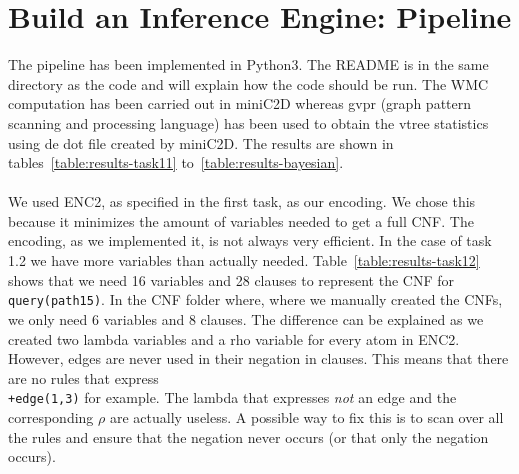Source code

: \section{Build an Inference Engine: Pipeline}

The pipeline has been implemented in Python3. The README is in the same directory as the code and will explain how the code should be run. The WMC computation has been carried out in miniC2D whereas gvpr (graph pattern scanning and processing language) has been used to obtain the vtree statistics using de dot file created by miniC2D. The results are shown in tables~\ref{table:results-task11} to~\ref{table:results-bayesian}.
\\\\
We used ENC2, as specified in the first task, as our encoding. We chose this because it minimizes the amount of variables needed to get a full CNF. The encoding, as we implemented it, is not always very efficient. In the case of task 1.2 we have more variables than actually needed. Table~\ref{table:results-task12} shows that we need 16 variables and 28 clauses to represent the CNF for \texttt{query(path15)}. In the CNF folder where, where we manually created the CNFs, we only need 6 variables and 8 clauses. The difference can be explained as we created two lambda variables and a rho variable for every atom in ENC2. However, edges are never used in their negation in clauses. This means that there are no rules that express \texttt{\\+edge(1,3)} for example. The lambda that expresses \textit{not} an edge and the corresponding $\rho$ are actually useless. A possible way to fix this is to scan over all the rules and ensure that the negation never occurs (or that only the negation occurs).

\begin{table}[h]
\centering
\caption{Results task11}
\label{table:results-task11}
\end{table}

::::

**Problem:**
Print the listing verbatim; no pictures.

**Exercise result:**
Source code

: \section{Build an Inference Engine: Pipeline}

The pipeline has been implemented in Python3. The README is in the same directory as the code and will explain how the code should be run. The WMC computation has been carried out in miniC2D whereas gvpr (graph pattern scanning and processing language) has been used to obtain the vtree statistics using de dot file created by miniC2D. The results are shown in tables~\ref{table:results-task11} to~\ref{table:results-bayesian}.
\\\\
We used ENC2, as specified in the first task, as our encoding. We chose this because it minimizes the amount of variables needed to get a full CNF. The encoding, as we implemented it, is not always very efficient. In the case of task 1.2 we have more variables than actually needed. Table~\ref{table:results-task12} shows that we need 16 variables and 28 clauses to represent the CNF for \texttt{query(path15)}. In the CNF folder where, where we manually created the CNFs, we only need 6 variables and 8 clauses. The difference can be explained as we created two lambda variables and a rho variable for every atom in ENC2. However, edges are never used in their negation in clauses. This means that there are no rules that express \texttt{\\+edge(1,3)} for example. The lambda that expresses \textit{not} an edge and the corresponding $\rho$ are actually useless. A possible way to fix this is to scan over all the rules and ensure that the negation never occurs (or that only the negation occurs).

\begin{table}[h]
\centering
\caption{Results task11}
\label{table:results-task11}
\end{table}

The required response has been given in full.